New legislation is loosening the tight regulatory knot that’s been wrapped around legacy insurance business in the U.S. Upcoming game-changers include:
- Key amendments to the Rhode Island Voluntary Restructuring Statute (the ‘Rhode Island Statute’), which, among other amendments (House Bill 8163), would allow (re)insurers to transfer eligible portfolios without requiring that the assuming company put the transferred business through a commutation plan.
- The Oklahoma Business Transfer Act, which provides (re)insurers with the opportunity to transfer active and discontinued life and health and property and casualty exposures to an Oklahoma domiciled (re)insurer.
What are the potential benefits and limitations of these developments? What is the market appetite for such innovative approaches? Are there potentially better solutions to consider?
Legacy business ties up a huge amount of capital, staff time, and management attention. Yet the complex and diverse U.S. regulatory system makes it difficult to rationalize scattered portfolios and optimize capital.
Insurers and reinsurers wanting to ease the capital strain of legacy have favored the familiar defaults of sale of distinct legal entities or reinsurance of problematic portfolio of business. Yet these options can be expensive for the seller or reinsurance purchaser and, in the case of reinsurance, the liability can revert to the original issuing carrier. While sale eliminates the legacy business from the seller’s balance sheet, there are few carriers whose entire business is in runoff. Even with a competitive bid process, the acquisition price may not reflect the value to the seller if the seller retained the business and managed the legacy risks to finality in a proactive manner.
In turn, the consolidators that are the main acquirers of runoff business may be storing up problems for the future, especially if the regulatory barriers to transferring portfolios and amalgamating them into larger administrative units make it hard to deliver the benefits of economies of scale. As the term suggests, this is a business model that needs to consolidate to accumulate value.

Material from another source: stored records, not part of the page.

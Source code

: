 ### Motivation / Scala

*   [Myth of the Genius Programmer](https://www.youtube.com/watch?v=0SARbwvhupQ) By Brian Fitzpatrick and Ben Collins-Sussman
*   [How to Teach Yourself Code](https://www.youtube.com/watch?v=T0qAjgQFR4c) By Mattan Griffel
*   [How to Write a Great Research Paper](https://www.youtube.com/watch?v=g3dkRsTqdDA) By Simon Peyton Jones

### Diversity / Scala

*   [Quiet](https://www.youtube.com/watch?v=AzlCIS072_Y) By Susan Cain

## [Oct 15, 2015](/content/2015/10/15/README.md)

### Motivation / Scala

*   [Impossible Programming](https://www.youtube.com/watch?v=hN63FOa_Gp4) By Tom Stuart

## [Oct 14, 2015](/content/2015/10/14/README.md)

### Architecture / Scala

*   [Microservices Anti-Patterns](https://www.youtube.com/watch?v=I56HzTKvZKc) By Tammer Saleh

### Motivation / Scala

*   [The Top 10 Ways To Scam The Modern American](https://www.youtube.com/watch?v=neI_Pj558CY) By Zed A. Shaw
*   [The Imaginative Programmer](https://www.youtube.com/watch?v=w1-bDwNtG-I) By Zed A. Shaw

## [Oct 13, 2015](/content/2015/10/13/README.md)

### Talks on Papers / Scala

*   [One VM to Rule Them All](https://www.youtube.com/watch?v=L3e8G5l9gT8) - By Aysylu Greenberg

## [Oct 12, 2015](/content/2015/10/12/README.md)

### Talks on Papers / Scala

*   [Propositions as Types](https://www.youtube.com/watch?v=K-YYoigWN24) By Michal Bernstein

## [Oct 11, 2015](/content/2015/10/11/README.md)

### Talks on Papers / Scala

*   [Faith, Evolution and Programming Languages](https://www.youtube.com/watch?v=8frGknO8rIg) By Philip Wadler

Similarly, while reinsurance — either as an adverse development cover or loss portfolio transfer — provides immediate balance sheet relief, the premium needs to be high enough to protect the reinsurer from adverse and accelerated claims development. As a result, the value in the portfolio can be diminished. Moreover, the liability can still remain with or revert to the original carrier.
Accelerated Closure
Alternatives to sale or reinsurance include the commutation process available through the Rhode Island Statute. This enables an eligible Rhode Island domiciled carrier to crystallize its obligations and accelerate the payment to creditors of 100% of the net present value of agreed claims.